__Provided information__
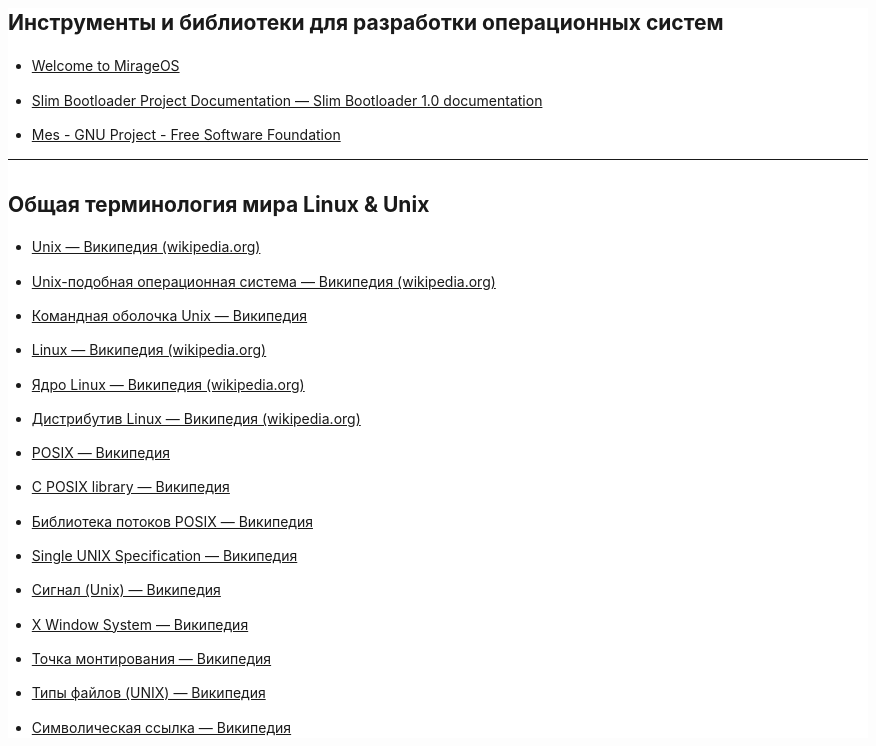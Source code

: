 ## Инструменты и библиотеки для разработки операционных систем

* [Welcome to MirageOS](https://mirage.io/)

* [Slim Bootloader Project Documentation — Slim Bootloader 1.0 documentation](https://slimbootloader.github.io/index.html)

* [Mes - GNU Project - Free Software Foundation](https://www.gnu.org/software/mes/)

---

## Общая терминология мира Linux & Unix

* [Unix — Википедия (wikipedia.org)](https://ru.wikipedia.org/wiki/Unix)

* [Unix-подобная операционная система — Википедия (wikipedia.org)](https://ru.wikipedia.org/wiki/Unix-%D0%BF%D0%BE%D0%B4%D0%BE%D0%B1%D0%BD%D0%B0%D1%8F_%D0%BE%D0%BF%D0%B5%D1%80%D0%B0%D1%86%D0%B8%D0%BE%D0%BD%D0%BD%D0%B0%D1%8F_%D1%81%D0%B8%D1%81%D1%82%D0%B5%D0%BC%D0%B0)

* [Командная оболочка Unix — Википедия](https://ru.wikipedia.org/wiki/%D0%9A%D0%BE%D0%BC%D0%B0%D0%BD%D0%B4%D0%BD%D0%B0%D1%8F_%D0%BE%D0%B1%D0%BE%D0%BB%D0%BE%D1%87%D0%BA%D0%B0_Unix "Командная оболочка Unix — Википедия")

* [Linux — Википедия (wikipedia.org)](https://ru.wikipedia.org/wiki/Linux)

* [Ядро Linux — Википедия (wikipedia.org)](https://ru.wikipedia.org/wiki/%D0%AF%D0%B4%D1%80%D0%BE_Linux)

* [Дистрибутив Linux — Википедия (wikipedia.org)](https://ru.wikipedia.org/wiki/%D0%94%D0%B8%D1%81%D1%82%D1%80%D0%B8%D0%B1%D1%83%D1%82%D0%B8%D0%B2_Linux)

* [POSIX — Википедия](https://ru.wikipedia.org/wiki/POSIX "POSIX — Википедия")

* [C POSIX library — Википедия](https://ru.wikipedia.org/wiki/C_POSIX_library "C POSIX library — Википедия")

* [Библиотека потоков POSIX — Википедия](https://ru.wikipedia.org/wiki/%D0%91%D0%B8%D0%B1%D0%BB%D0%B8%D0%BE%D1%82%D0%B5%D0%BA%D0%B0_%D0%BF%D0%BE%D1%82%D0%BE%D0%BA%D0%BE%D0%B2_POSIX "Библиотека потоков POSIX — Википедия")

* [Single UNIX Specification — Википедия](https://ru.wikipedia.org/wiki/Single_UNIX_Specification "Single UNIX Specification — Википедия")

* [Сигнал (Unix) — Википедия](https://ru.wikipedia.org/wiki/%D0%A1%D0%B8%D0%B3%D0%BD%D0%B0%D0%BB_(Unix) "Сигнал (Unix) — Википедия")

* [X Window System — Википедия](https://ru.wikipedia.org/wiki/X_Window_System "X Window System — Википедия")

* [Точка монтирования — Википедия](https://ru.wikipedia.org/wiki/%D0%A2%D0%BE%D1%87%D0%BA%D0%B0_%D0%BC%D0%BE%D0%BD%D1%82%D0%B8%D1%80%D0%BE%D0%B2%D0%B0%D0%BD%D0%B8%D1%8F "Точка монтирования — Википедия")

* [Типы файлов (UNIX) — Википедия](https://ru.wikipedia.org/wiki/%D0%A2%D0%B8%D0%BF%D1%8B_%D1%84%D0%B0%D0%B9%D0%BB%D0%BE%D0%B2_(UNIX) "Типы файлов (UNIX) — Википедия")

* [Символическая ссылка — Википедия](https://ru.wikipedia.org/wiki/%D0%A1%D0%B8%D0%BC%D0%B2%D0%BE%D0%BB%D0%B8%D1%87%D0%B5%D1%81%D0%BA%D0%B0%D1%8F_%D1%81%D1%81%D1%8B%D0%BB%D0%BA%D0%B0 "Символическая ссылка — Википедия")
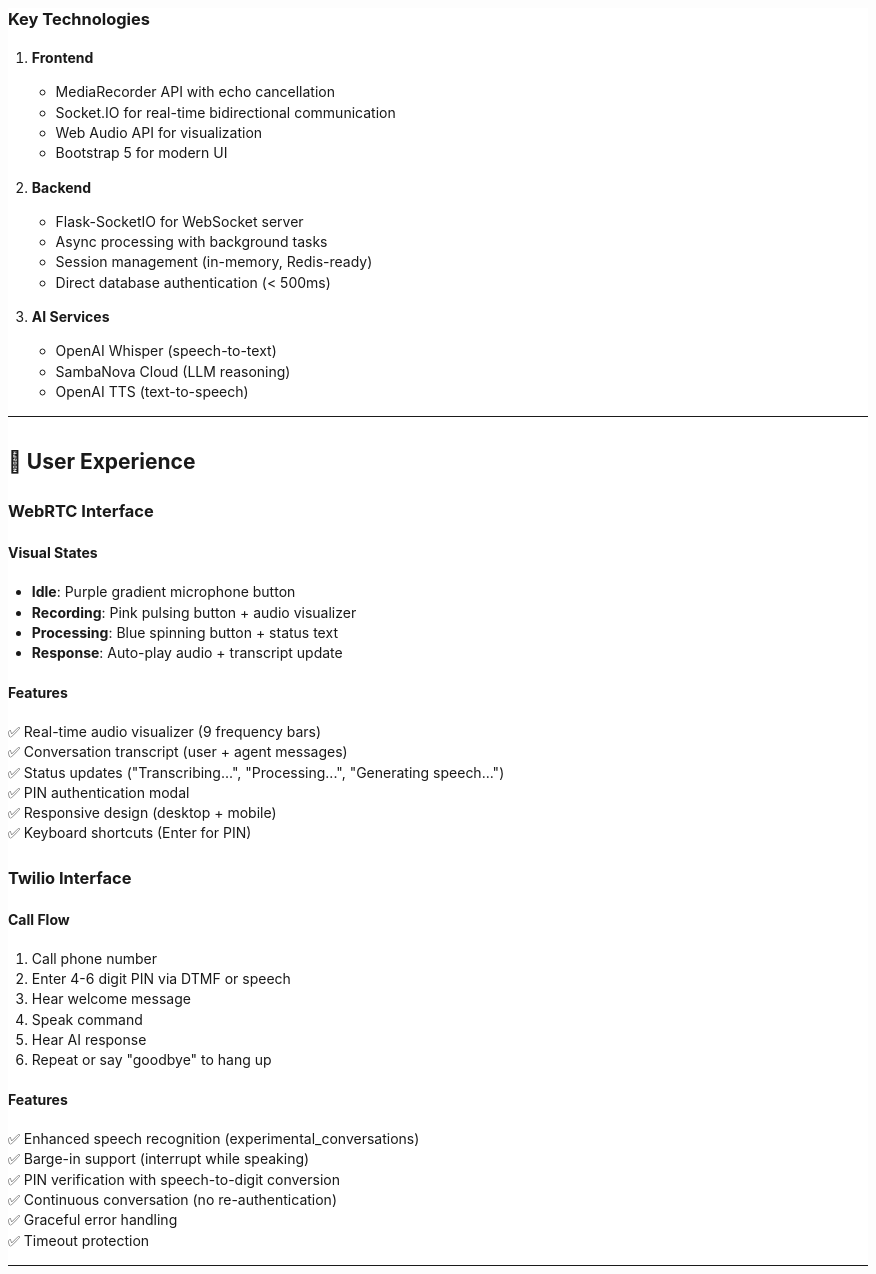 ### Key Technologies

1. **Frontend**
   - MediaRecorder API with echo cancellation
   - Socket.IO for real-time bidirectional communication
   - Web Audio API for visualization
   - Bootstrap 5 for modern UI

2. **Backend**
   - Flask-SocketIO for WebSocket server
   - Async processing with background tasks
   - Session management (in-memory, Redis-ready)
   - Direct database authentication (< 500ms)

3. **AI Services**
   - OpenAI Whisper (speech-to-text)
   - SambaNova Cloud (LLM reasoning)
   - OpenAI TTS (text-to-speech)

---

## 🎨 User Experience

### WebRTC Interface

#### Visual States
- **Idle**: Purple gradient microphone button
- **Recording**: Pink pulsing button + audio visualizer
- **Processing**: Blue spinning button + status text
- **Response**: Auto-play audio + transcript update

#### Features
✅ Real-time audio visualizer (9 frequency bars)  
✅ Conversation transcript (user + agent messages)  
✅ Status updates ("Transcribing...", "Processing...", "Generating speech...")  
✅ PIN authentication modal  
✅ Responsive design (desktop + mobile)  
✅ Keyboard shortcuts (Enter for PIN)  

### Twilio Interface

#### Call Flow
1. Call phone number
2. Enter 4-6 digit PIN via DTMF or speech
3. Hear welcome message
4. Speak command
5. Hear AI response
6. Repeat or say "goodbye" to hang up

#### Features
✅ Enhanced speech recognition (experimental_conversations)  
✅ Barge-in support (interrupt while speaking)  
✅ PIN verification with speech-to-digit conversion  
✅ Continuous conversation (no re-authentication)  
✅ Graceful error handling  
✅ Timeout protection  

---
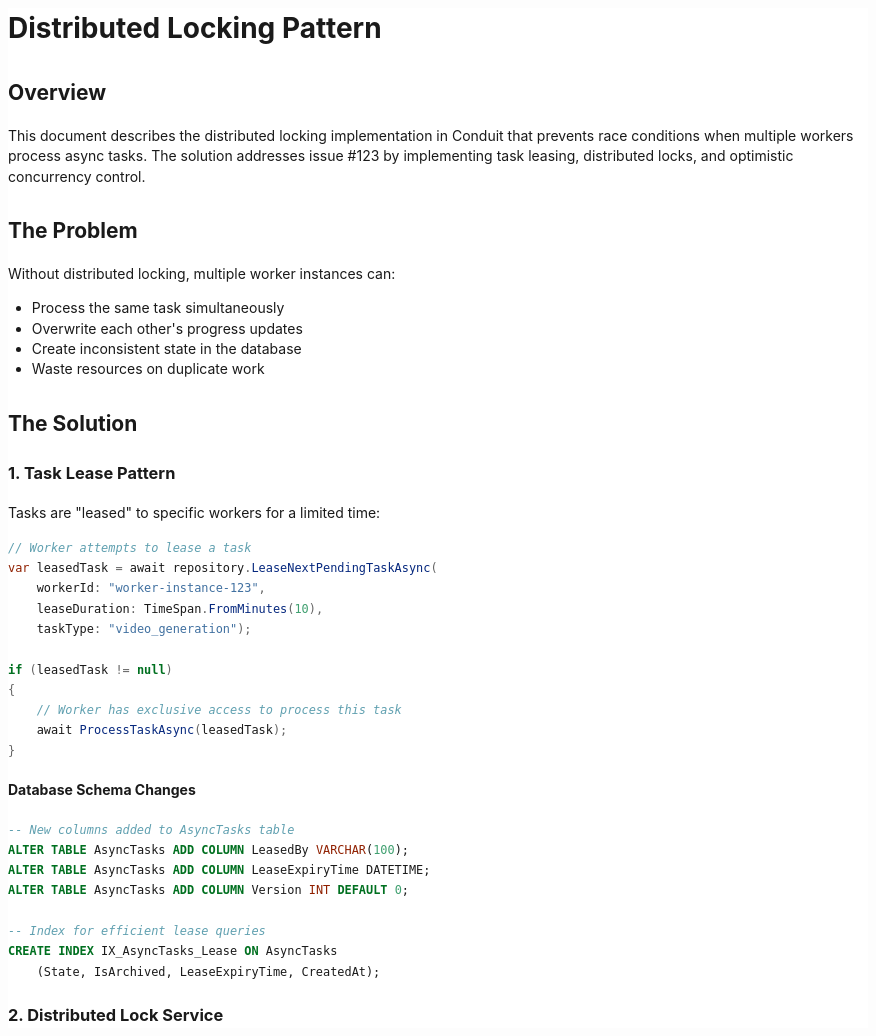 # Distributed Locking Pattern

## Overview

This document describes the distributed locking implementation in Conduit that prevents race conditions when multiple workers process async tasks. The solution addresses issue #123 by implementing task leasing, distributed locks, and optimistic concurrency control.

## The Problem

Without distributed locking, multiple worker instances can:
- Process the same task simultaneously
- Overwrite each other's progress updates  
- Create inconsistent state in the database
- Waste resources on duplicate work

## The Solution

### 1. Task Lease Pattern

Tasks are "leased" to specific workers for a limited time:

```csharp
// Worker attempts to lease a task
var leasedTask = await repository.LeaseNextPendingTaskAsync(
    workerId: "worker-instance-123",
    leaseDuration: TimeSpan.FromMinutes(10),
    taskType: "video_generation");

if (leasedTask != null)
{
    // Worker has exclusive access to process this task
    await ProcessTaskAsync(leasedTask);
}
```

#### Database Schema Changes

```sql
-- New columns added to AsyncTasks table
ALTER TABLE AsyncTasks ADD COLUMN LeasedBy VARCHAR(100);
ALTER TABLE AsyncTasks ADD COLUMN LeaseExpiryTime DATETIME;
ALTER TABLE AsyncTasks ADD COLUMN Version INT DEFAULT 0;

-- Index for efficient lease queries
CREATE INDEX IX_AsyncTasks_Lease ON AsyncTasks 
    (State, IsArchived, LeaseExpiryTime, CreatedAt);
```

### 2. Distributed Lock Service
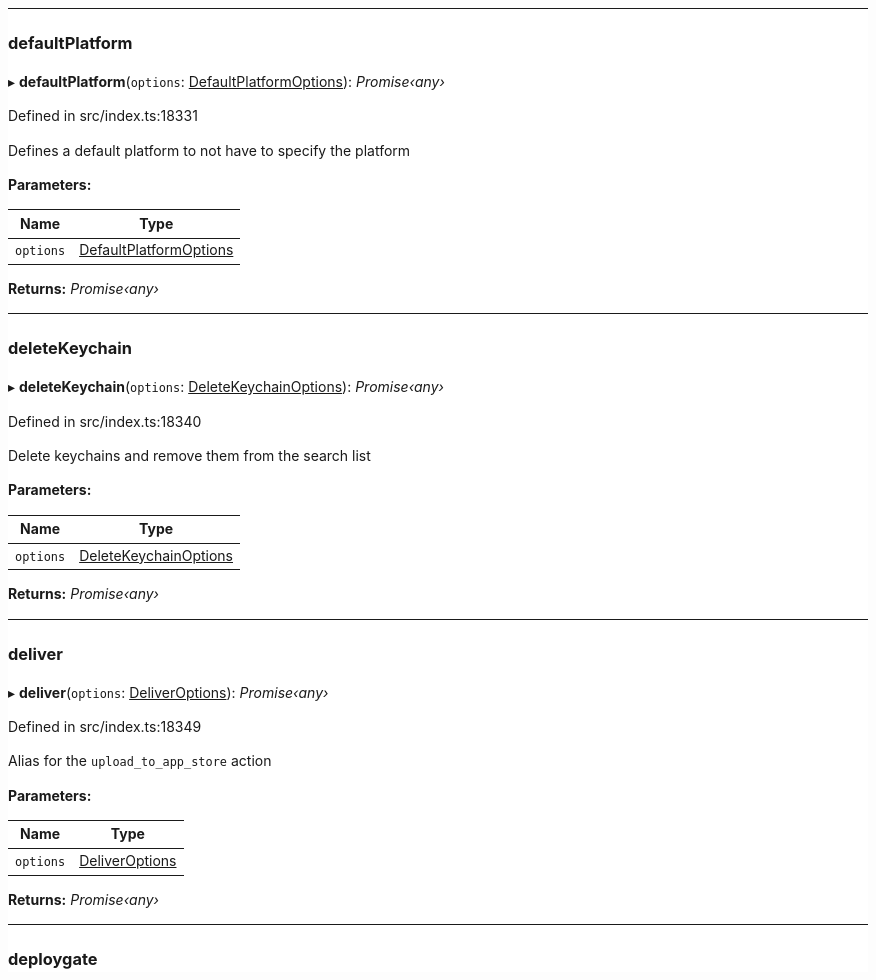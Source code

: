 ___

###  defaultPlatform

▸ **defaultPlatform**(`options`: [DefaultPlatformOptions](../globals.md#defaultplatformoptions)): *Promise‹any›*

Defined in src/index.ts:18331

Defines a default platform to not have to specify the platform

**Parameters:**

Name | Type |
------ | ------ |
`options` | [DefaultPlatformOptions](../globals.md#defaultplatformoptions) |

**Returns:** *Promise‹any›*

___

###  deleteKeychain

▸ **deleteKeychain**(`options`: [DeleteKeychainOptions](../globals.md#deletekeychainoptions)): *Promise‹any›*

Defined in src/index.ts:18340

Delete keychains and remove them from the search list

**Parameters:**

Name | Type |
------ | ------ |
`options` | [DeleteKeychainOptions](../globals.md#deletekeychainoptions) |

**Returns:** *Promise‹any›*

___

###  deliver

▸ **deliver**(`options`: [DeliverOptions](../globals.md#deliveroptions)): *Promise‹any›*

Defined in src/index.ts:18349

Alias for the `upload_to_app_store` action

**Parameters:**

Name | Type |
------ | ------ |
`options` | [DeliverOptions](../globals.md#deliveroptions) |

**Returns:** *Promise‹any›*

___

###  deploygate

__What the exercise asks__
Please quote the lines of the material, beginning with the first and ending with the one that contains "[Сигнал (Unix) —", exactly as written and without any pictures.

__Final answer__
Source code

: ## Инструменты и библиотеки для разработки операционных систем

* [Welcome to MirageOS](https://mirage.io/)

* [Slim Bootloader Project Documentation — Slim Bootloader 1.0 documentation](https://slimbootloader.github.io/index.html)

* [Mes - GNU Project - Free Software Foundation](https://www.gnu.org/software/mes/)

---

## Общая терминология мира Linux & Unix

* [Unix — Википедия (wikipedia.org)](https://ru.wikipedia.org/wiki/Unix)

* [Unix-подобная операционная система — Википедия (wikipedia.org)](https://ru.wikipedia.org/wiki/Unix-%D0%BF%D0%BE%D0%B4%D0%BE%D0%B1%D0%BD%D0%B0%D1%8F_%D0%BE%D0%BF%D0%B5%D1%80%D0%B0%D1%86%D0%B8%D0%BE%D0%BD%D0%BD%D0%B0%D1%8F_%D1%81%D0%B8%D1%81%D1%82%D0%B5%D0%BC%D0%B0)

* [Командная оболочка Unix — Википедия](https://ru.wikipedia.org/wiki/%D0%9A%D0%BE%D0%BC%D0%B0%D0%BD%D0%B4%D0%BD%D0%B0%D1%8F_%D0%BE%D0%B1%D0%BE%D0%BB%D0%BE%D1%87%D0%BA%D0%B0_Unix "Командная оболочка Unix — Википедия")

* [Linux — Википедия (wikipedia.org)](https://ru.wikipedia.org/wiki/Linux)

* [Ядро Linux — Википедия (wikipedia.org)](https://ru.wikipedia.org/wiki/%D0%AF%D0%B4%D1%80%D0%BE_Linux)

* [Дистрибутив Linux — Википедия (wikipedia.org)](https://ru.wikipedia.org/wiki/%D0%94%D0%B8%D1%81%D1%82%D1%80%D0%B8%D0%B1%D1%83%D1%82%D0%B8%D0%B2_Linux)

* [POSIX — Википедия](https://ru.wikipedia.org/wiki/POSIX "POSIX — Википедия")

* [C POSIX library — Википедия](https://ru.wikipedia.org/wiki/C_POSIX_library "C POSIX library — Википедия")

* [Библиотека потоков POSIX — Википедия](https://ru.wikipedia.org/wiki/%D0%91%D0%B8%D0%B1%D0%BB%D0%B8%D0%BE%D1%82%D0%B5%D0%BA%D0%B0_%D0%BF%D0%BE%D1%82%D0%BE%D0%BA%D0%BE%D0%B2_POSIX "Библиотека потоков POSIX — Википедия")

* [Single UNIX Specification — Википедия](https://ru.wikipedia.org/wiki/Single_UNIX_Specification "Single UNIX Specification — Википедия")

* [Сигнал (Unix) — Википедия](https://ru.wikipedia.org/wiki/%D0%A1%D0%B8%D0%B3%D0%BD%D0%B0%D0%BB_(Unix) "Сигнал (Unix) — Википедия")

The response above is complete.